Keystone XL Pipeline on Hold

The saying goes that the squeaky wheel gets the oil. But in the case of the tar sands pipeline, I think the adage could be revised to something like the shouts of thousands have stopped the oil – for now.

For weeks, environmentalists, farmers and other activists around the country have been out in full force pleading with President Obama to reject the Keystone XL pipeline. This is TransCanada’s proposed pipeline that would run through our country’s agricultural heartland from Canada to the Gulf of Mexico.

For a president who ran on a platform that supported renewable energy, the pipeline proves to be one of the big tests of Obama’s commitment to his pledge. If the pipeline were to go forward, it would perpetuate the country’s dependence on dirty fossil fuels. Besides feeding the U.S.’s oil addiction, numerous other environmental problems are associated with the proposed path of the pipeline including:

  • The potential fouling of the one of the nation’s largest sources of drinking and irrigation water – the Ogallala Aquifer. According to Wikipedia it “yields about 30 percent of the nation’s ground water used for irrigation,” and “provides drinking water to 82 percent of the people who live within the aquifer boundary.”

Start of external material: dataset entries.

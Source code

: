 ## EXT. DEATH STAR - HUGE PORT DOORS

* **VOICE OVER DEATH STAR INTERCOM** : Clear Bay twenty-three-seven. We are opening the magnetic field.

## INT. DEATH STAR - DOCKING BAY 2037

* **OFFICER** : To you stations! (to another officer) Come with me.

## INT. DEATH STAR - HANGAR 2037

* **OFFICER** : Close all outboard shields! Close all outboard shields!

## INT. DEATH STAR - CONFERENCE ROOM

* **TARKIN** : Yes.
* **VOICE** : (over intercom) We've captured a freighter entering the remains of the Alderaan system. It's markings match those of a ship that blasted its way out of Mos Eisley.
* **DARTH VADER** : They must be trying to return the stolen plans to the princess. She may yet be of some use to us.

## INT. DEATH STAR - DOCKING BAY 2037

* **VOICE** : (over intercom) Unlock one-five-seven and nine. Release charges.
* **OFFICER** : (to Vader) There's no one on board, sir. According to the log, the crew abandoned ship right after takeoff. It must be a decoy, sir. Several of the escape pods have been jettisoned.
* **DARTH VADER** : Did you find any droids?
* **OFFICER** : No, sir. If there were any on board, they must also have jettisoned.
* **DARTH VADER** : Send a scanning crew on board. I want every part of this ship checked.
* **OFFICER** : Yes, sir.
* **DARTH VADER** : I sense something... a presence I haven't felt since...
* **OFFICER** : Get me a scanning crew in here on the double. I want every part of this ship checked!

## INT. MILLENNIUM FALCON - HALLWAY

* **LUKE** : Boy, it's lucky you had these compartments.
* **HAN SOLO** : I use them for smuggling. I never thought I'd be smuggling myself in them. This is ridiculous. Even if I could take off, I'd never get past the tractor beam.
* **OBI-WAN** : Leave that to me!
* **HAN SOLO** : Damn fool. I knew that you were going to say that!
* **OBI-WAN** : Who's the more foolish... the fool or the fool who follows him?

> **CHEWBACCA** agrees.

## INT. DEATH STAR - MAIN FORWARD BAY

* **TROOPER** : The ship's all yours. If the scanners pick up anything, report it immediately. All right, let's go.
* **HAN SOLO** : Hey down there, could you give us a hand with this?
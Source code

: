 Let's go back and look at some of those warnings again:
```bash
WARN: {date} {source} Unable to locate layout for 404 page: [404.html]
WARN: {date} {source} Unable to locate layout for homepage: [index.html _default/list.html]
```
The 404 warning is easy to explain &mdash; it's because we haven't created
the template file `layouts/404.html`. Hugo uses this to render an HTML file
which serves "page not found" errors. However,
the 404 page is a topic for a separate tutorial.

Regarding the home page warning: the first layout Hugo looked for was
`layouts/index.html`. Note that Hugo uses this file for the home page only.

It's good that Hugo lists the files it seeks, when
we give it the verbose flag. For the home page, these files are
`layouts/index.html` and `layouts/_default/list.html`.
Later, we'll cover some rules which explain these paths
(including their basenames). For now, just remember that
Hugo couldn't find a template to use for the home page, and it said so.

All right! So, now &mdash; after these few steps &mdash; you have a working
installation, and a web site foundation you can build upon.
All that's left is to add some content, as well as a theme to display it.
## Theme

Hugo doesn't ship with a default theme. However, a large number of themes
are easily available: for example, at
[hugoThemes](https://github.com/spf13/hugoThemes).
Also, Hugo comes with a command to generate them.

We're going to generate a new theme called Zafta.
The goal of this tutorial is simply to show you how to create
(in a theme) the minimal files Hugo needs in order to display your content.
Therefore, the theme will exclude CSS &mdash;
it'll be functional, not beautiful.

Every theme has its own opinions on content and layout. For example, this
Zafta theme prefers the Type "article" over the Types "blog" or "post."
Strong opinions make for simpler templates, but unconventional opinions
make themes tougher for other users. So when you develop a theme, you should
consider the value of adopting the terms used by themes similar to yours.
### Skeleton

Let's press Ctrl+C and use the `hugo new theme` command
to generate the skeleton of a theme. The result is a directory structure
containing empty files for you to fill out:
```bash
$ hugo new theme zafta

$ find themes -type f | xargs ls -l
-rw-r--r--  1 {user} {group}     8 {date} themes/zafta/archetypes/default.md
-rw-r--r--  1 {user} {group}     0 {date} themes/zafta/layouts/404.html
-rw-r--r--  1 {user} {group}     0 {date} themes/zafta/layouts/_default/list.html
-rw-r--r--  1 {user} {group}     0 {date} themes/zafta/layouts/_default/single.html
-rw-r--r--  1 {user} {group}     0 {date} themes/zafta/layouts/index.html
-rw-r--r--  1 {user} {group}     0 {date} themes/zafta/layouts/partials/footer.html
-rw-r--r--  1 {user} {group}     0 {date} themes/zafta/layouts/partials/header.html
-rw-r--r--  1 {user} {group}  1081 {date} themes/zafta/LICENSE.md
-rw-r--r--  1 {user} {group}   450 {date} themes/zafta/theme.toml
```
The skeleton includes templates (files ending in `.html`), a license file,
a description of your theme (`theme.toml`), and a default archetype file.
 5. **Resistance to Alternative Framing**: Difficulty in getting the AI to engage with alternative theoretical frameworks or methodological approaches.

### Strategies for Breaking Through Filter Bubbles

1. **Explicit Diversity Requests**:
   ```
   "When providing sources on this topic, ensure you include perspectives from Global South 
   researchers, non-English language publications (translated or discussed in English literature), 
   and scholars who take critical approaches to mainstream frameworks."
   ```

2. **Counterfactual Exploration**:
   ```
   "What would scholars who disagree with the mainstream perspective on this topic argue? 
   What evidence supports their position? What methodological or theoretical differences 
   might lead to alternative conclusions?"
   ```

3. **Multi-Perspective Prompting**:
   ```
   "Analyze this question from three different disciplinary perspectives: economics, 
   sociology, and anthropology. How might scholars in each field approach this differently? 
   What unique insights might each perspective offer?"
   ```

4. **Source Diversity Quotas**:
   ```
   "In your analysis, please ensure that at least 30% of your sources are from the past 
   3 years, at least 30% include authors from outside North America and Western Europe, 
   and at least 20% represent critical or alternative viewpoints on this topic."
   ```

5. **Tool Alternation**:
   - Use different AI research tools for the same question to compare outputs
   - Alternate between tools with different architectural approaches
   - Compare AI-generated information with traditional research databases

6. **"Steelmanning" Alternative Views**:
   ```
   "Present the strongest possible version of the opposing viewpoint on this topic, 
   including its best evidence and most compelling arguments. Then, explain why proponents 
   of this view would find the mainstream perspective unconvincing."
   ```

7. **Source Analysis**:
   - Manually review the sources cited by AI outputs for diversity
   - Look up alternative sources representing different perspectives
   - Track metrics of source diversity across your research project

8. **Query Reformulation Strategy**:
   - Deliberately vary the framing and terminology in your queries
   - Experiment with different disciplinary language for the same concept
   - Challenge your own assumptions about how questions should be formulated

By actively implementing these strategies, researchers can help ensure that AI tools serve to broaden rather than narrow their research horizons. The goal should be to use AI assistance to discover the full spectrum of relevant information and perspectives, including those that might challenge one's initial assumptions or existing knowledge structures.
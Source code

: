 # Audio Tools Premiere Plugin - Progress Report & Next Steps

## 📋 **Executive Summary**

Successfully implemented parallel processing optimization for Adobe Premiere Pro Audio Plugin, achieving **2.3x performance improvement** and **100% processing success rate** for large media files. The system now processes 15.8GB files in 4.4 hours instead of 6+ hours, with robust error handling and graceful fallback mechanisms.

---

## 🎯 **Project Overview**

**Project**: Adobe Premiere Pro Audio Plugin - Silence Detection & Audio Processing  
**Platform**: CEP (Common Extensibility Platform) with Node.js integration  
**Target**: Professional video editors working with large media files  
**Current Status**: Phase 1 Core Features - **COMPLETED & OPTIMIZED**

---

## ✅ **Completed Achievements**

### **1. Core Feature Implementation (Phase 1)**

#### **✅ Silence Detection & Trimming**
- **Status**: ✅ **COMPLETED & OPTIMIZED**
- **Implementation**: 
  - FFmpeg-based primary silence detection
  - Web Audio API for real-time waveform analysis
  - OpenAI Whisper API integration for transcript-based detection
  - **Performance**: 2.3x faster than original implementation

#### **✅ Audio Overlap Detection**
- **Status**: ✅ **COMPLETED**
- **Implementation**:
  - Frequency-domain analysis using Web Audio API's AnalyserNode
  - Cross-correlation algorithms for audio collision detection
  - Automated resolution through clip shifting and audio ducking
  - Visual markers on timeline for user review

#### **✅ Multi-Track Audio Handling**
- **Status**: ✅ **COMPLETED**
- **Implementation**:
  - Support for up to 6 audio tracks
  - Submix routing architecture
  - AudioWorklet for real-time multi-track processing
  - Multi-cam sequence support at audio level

  • Its disruption of and potential threat to sensitive wildlife habitat and migratory routes such as that of the whooping and sandhill cranes, and pronghorn antelope.

  • Several major rivers would be crossed multiple times including the Missouri, Mississippi, Yellowstone – which suffered from a pipeline spill this summer – and Neches Rivers.

We’ve seen too many times that transportation of oil just can’t be guaranteed to be safe. I saw signs of this (literally) firsthand while traveling 400 miles side-by-side the giant Alaska Pipeline from Fairbanks to Prudhoe Bay – one of the roads I passed was aptly named Oil Spill Hill.

But beyond these very real threats, the pipeline would support one of the most destructive forms of oil extraction – the Albert oil sands. So dirty is the operation that the mainstream magazine National Geographic did a cover story on the tar sands back in 2009 in which noted, “Once considered too expensive, as well as too damaging to the land, exploitation of Alberta’s oil sands is now a gamble worth billions.”

Here’s an excerpt describing the gravity of the project:

Nowhere on Earth is more earth being moved these days than in the Athabasca Valley. To extract each barrel of oil from a surface mine, the industry must first cut down the forest, then remove an average of two tons of peat and dirt that lie above the oil sands layer, then two tons of the sand itself. It must heat several barrels of water to strip the bitumen from the sand and upgrade it, and afterward it discharges contaminated water into tailings ponds like the one near Mildred Lake. They now cover around 50 square miles. Last April some 500 migrating ducks mistook one of those ponds, at a newer Syncrude mine north of Fort McKay, for a hospitable stopover, landed on its oily surface, and died.

But perhaps you aren’t convinced that the pipeline is a bad idea because you see the rising costs of fuel and the pipeline brings hope of costs going down at the pump.  Unfortunately, according to the U.K.’s Guardian:

TransCanada itself admits that by removing an oil oversupply in the Midwest, the pipeline would result in “an increase in the price of heavy crude” that should net Canadian oil producers a $1.9bn increase in revenue at the expense of American consumers. Gulf Coast refiners, which would receive tar sands oil from Keystone XL, have detailed a strategy to their investors to export the oil out of the United States.

So there you have solid economic, public health, and environmental arguments against the pipeline.  With the facts laid out, it seems hard to justify the approval of such a risky, damaging project in which those who stand to gain the biggest profit are with a foreign corporation at the expense of Americans.

And perhaps that’s what the Obama Administration realizes. After all, they have delayed the decision on whether or not to approve the Keystone XL Pipeline until 2013. That extra time will allow the environmental assessment process to be redone by a neutral party. The original report had come from a group with financial ties to TransCanada.

While some are taking this as good news, we should not let up the fight. Celebration should be called for only once the proposal is completely off of the table. In the meantime, the project being delayed could remove the topic completely from the debates going into the presidential election. We can’t let that happen either. It’s up to us on the grassroots level to make sure the topic doesn’t die and that we get Obama and other candidates on the record with their position on the pipeline — and hopefully they will side with the interests of everyday Americans rather than polluters looking to make more profit at our expense.